If a line in the material below holds the string "verify", tally it, then give the tally alone.

Segment Start: Extracted material

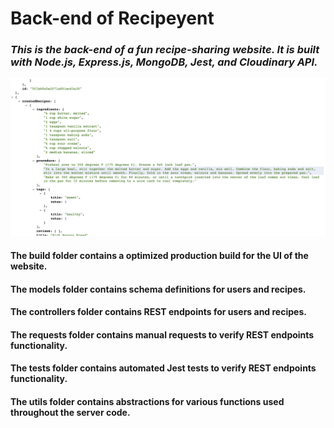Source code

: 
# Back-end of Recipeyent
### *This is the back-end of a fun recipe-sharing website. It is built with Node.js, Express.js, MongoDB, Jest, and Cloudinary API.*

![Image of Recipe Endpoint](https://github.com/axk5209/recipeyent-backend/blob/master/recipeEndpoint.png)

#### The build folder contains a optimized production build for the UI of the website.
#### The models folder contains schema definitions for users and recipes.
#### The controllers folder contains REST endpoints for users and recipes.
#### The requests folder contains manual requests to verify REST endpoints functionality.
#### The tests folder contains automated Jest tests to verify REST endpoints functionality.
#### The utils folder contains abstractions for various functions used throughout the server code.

Segment End: Extracted material
Segment Start: Extracted material

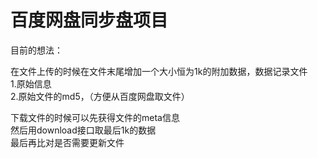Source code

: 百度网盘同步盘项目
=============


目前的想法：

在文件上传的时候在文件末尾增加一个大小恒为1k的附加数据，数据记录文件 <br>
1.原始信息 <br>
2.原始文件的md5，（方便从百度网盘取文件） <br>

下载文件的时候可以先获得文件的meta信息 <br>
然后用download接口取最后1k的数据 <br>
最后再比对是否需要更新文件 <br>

Segment End: Extracted material
Segment Start: Extracted material

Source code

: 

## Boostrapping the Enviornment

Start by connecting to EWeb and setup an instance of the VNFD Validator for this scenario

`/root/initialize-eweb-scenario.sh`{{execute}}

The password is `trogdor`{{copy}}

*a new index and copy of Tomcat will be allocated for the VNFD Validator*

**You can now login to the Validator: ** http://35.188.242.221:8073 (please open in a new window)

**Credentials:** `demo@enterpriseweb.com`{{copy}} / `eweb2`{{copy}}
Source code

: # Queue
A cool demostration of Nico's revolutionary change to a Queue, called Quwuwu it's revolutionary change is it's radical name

Segment End: Extracted material

Completed task: 2